36. In The Regional Manager and Anr. v. Pawan Kumar Dubey, (1976) SCC 334 (341) , it has been held:

"13. We do not think that State of U.P. v. Sughar Singh , in any way, conflicts with what has been laid down by this Court previously on Article 311(2) of the Constitution or Article 16 of the Constitution. We would, however, like to emphasize that, before Article 16 is held to have been violated by some action there must be a clear demonstration of discrimination between one government servant and another, similarly placed, which cannot be reasonably explained except on an assumption or demonstration of "malice in law" or "malice in fact". As we have explained acting on a legally extraneous or obviously misconceived ground of action would be a case of "malice in law". Orders of reversion passed as a result of administrative exigencies, without any suggestion of malice in law or in fact, are unaffected by Sughar Singh's case. They are not vitiated merely because some other government servants, juniors in the substantive rank, have not been reverted."
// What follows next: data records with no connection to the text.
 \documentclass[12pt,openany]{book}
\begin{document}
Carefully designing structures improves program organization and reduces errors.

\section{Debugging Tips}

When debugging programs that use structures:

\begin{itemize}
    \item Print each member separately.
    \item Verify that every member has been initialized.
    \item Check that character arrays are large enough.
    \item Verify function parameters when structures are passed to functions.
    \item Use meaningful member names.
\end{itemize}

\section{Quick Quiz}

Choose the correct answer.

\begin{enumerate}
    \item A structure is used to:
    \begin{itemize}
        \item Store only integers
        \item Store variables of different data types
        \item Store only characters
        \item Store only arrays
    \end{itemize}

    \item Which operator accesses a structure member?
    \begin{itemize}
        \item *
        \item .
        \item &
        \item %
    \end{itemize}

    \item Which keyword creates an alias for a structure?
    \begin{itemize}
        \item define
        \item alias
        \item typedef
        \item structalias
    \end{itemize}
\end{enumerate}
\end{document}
37. Further, in Haryana Financial Corporation and Anr. v. Jagdamba Oil Mills and Anr. , , it was held:

"19. Courts should not place reliance on decisions without discussion as to how the factual situation fits in with the fact situation of the decision on which reliance is placed. Observations of Courts are not to be read as Euclid's theorems nor as provisions of the statute. These observations must be read in the context in which they appear. Judgments of courts are not to be construed as statutes. To interpret words, phrase and provisions of a statute, it may become necessary for judges to embark into lengthy discussions but the discussion is meant to explain and not to define. Judges interpret statutes, they do not interpret judgments. They interpret words of statutes, their words are not to be interpreted as statutes. In London Graving Dock Co. Ltd. v. Horton (1951 AC 737 at P. 761), Lord Mac Dermot observed:
"The matter cannot, of course, be settled merely by treating the ipsissima vertra of Willies, J. as though they were part of an Act of Parliament and applying the rules of interpretation appropriate thereto. This is not to detract from the great weight to be given to the language actually used by that most distinguished judge."
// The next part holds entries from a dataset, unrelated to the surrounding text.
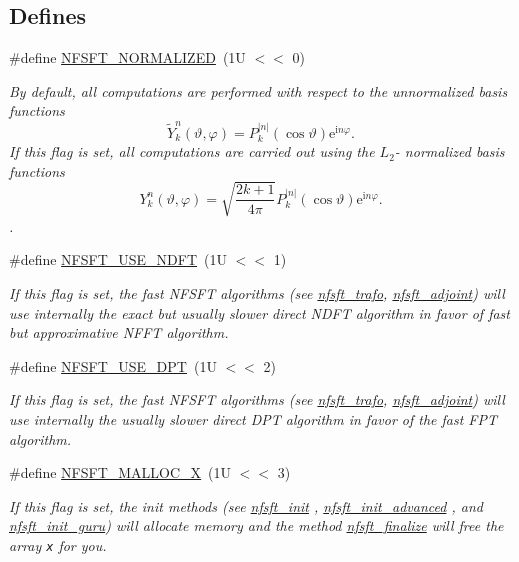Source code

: \subsection*{Defines}
\begin{CompactItemize}
\item 
\#define \hyperlink{group__nfsft_g65036f479a7421863956c02aa78bc9be}{NFSFT\_\-NORMALIZED}~(1U $<$$<$ 0)
\begin{CompactList}\small\item\em By default, all computations are performed with respect to the unnormalized basis functions \[ \tilde{Y}_k^n(\vartheta,\varphi) = P_k^{|n|}(\cos\vartheta) \mathrm{e}^{\mathrm{i} n \varphi}. \] If this flag is set, all computations are carried out using the $L_2$- normalized basis functions \[ Y_k^n(\vartheta,\varphi) = \sqrt{\frac{2k+1}{4\pi}} P_k^{|n|}(\cos\vartheta) \mathrm{e}^{\mathrm{i} n \varphi}. \]. \item\end{CompactList}\item 
\#define \hyperlink{group__nfsft_gba029560a4a506c8f2dad185511db827}{NFSFT\_\-USE\_\-NDFT}~(1U $<$$<$ 1)
\begin{CompactList}\small\item\em If this flag is set, the fast NFSFT algorithms (see \hyperlink{group__nfsft_g5796fc68c432d46dfcab7abd8c56ee22}{nfsft\_\-trafo}, \hyperlink{group__nfsft_g813bb48d404c7286310733c99a81a169}{nfsft\_\-adjoint}) will use internally the exact but usually slower direct NDFT algorithm in favor of fast but approximative NFFT algorithm. \item\end{CompactList}\item 
\#define \hyperlink{group__nfsft_g6b9eed1e7bcf862dcc3111509075fcbb}{NFSFT\_\-USE\_\-DPT}~(1U $<$$<$ 2)
\begin{CompactList}\small\item\em If this flag is set, the fast NFSFT algorithms (see \hyperlink{group__nfsft_g5796fc68c432d46dfcab7abd8c56ee22}{nfsft\_\-trafo}, \hyperlink{group__nfsft_g813bb48d404c7286310733c99a81a169}{nfsft\_\-adjoint}) will use internally the usually slower direct DPT algorithm in favor of the fast FPT algorithm. \item\end{CompactList}\item 
\#define \hyperlink{group__nfsft_g02e4313d15b24c79e6802f853d452454}{NFSFT\_\-MALLOC\_\-X}~(1U $<$$<$ 3)
\begin{CompactList}\small\item\em If this flag is set, the init methods (see \hyperlink{group__nfsft_g65cda3f4a3edc5eb39c697cf34b1f0b9}{nfsft\_\-init} , \hyperlink{group__nfsft_ge7dca3e41afdb39e8c518af414878c18}{nfsft\_\-init\_\-advanced} , and \hyperlink{group__nfsft_g60466ed37643b6b7b7c1638056604d2b}{nfsft\_\-init\_\-guru}) will allocate memory and the method \hyperlink{group__nfsft_ga63e193a27d84059742ff25ff81e2ed1}{nfsft\_\-finalize} will free the array {\tt x} for you. \item\end{CompactList}\item 

\end{CompactItemize}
In Home Office v. Dorset Yacht Co. (1970 (2) All ER 294) Lord Reid said, "Lord Atkin's speech..... is not to be treated as if it was a statute definition. It will require qualification in new circumstances." Megarry, J. in (1971) 1 WLR 1062 observed: "One must not, of course, construe even a reserved judgment of even Russell L.J. as if it were an Act of Parliament." And, in Herrington v. British Railways Board, (1972) 2 WLR 537 Lord Morris said:

"There is always peril in treating the words of a speech or judgment as though they are words in a legislative enactment and it is to be remembered that judicial utterances made in the setting of the facts of a particular case."

Circumstantial flexibility, one additional or different fact may make a world of difference between conclusions in two cases. Disposal of cases by blindly placing reliance on a decision is not proper.

20. The following words of Lord Denning in the matter of applying precedents have become locus classicks:

"Each case depends on its own facts and a close similarity between one case and another is not enough because even a single significant detail may alter the entire aspect. In deciding such cases, one should avoid the temptation to decide cases (as said by Cordozo) by matching the colour of one case against the colour of another. To decide, therefore, on which side of the line a case falls, the broad resemblance to another case is not at all decisive."

xxx xxx xxx "Precedent should be followed only so far as ti marks the path of justice, but you must cut the dead wood and trim off the side branches else you will find yourself lost in thickets and branches. My plea is to keep the path to justice clear of obstructions which could impede it."

38. For the foregoing reasons, we find no merit in these cases. These writ petitions are dismissed accordingly without any orders as to costs.